Activity:
Every line in the data below from the one containing "net load described" down to the one containing "the requirements.txt files", both included, must be retyped exactly; no other line is to appear.

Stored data

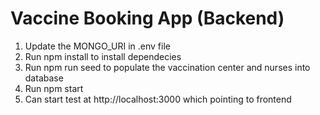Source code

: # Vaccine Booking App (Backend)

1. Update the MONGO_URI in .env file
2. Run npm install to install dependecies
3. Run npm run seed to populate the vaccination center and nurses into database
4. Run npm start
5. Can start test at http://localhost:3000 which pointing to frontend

--

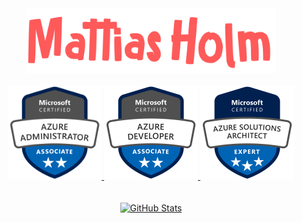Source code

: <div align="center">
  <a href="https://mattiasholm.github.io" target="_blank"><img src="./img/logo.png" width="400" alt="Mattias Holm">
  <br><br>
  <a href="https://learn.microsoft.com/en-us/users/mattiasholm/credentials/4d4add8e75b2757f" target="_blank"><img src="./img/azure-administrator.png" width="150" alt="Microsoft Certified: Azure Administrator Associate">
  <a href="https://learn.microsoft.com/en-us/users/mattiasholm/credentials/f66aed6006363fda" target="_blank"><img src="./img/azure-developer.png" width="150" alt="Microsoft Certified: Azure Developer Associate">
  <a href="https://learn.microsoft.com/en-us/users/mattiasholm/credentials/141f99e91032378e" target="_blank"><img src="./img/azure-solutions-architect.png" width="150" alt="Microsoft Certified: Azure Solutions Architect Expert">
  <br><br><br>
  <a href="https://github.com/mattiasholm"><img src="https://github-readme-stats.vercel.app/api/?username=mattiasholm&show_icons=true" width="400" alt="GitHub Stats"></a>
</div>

==

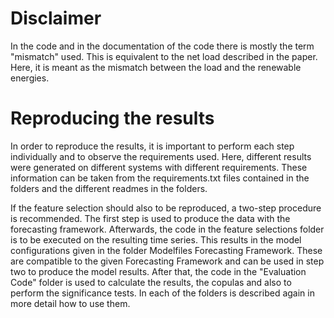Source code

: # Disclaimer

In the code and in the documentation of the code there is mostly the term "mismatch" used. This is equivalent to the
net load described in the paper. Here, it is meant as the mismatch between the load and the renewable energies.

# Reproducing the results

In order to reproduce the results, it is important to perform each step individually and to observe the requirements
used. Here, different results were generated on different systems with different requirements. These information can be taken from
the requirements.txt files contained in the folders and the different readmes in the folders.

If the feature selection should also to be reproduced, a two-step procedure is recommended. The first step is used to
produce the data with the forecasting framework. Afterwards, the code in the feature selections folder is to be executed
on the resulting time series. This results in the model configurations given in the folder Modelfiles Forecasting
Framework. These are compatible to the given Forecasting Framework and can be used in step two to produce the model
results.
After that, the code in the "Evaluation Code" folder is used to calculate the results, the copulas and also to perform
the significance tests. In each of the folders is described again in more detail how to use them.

Task answer:
net load described in the paper. Here, it is meant as the mismatch between the load and the renewable energies.

# Reproducing the results

In order to reproduce the results, it is important to perform each step individually and to observe the requirements
used. Here, different results were generated on different systems with different requirements. These information can be taken from
the requirements.txt files contained in the folders and the different readmes in the folders.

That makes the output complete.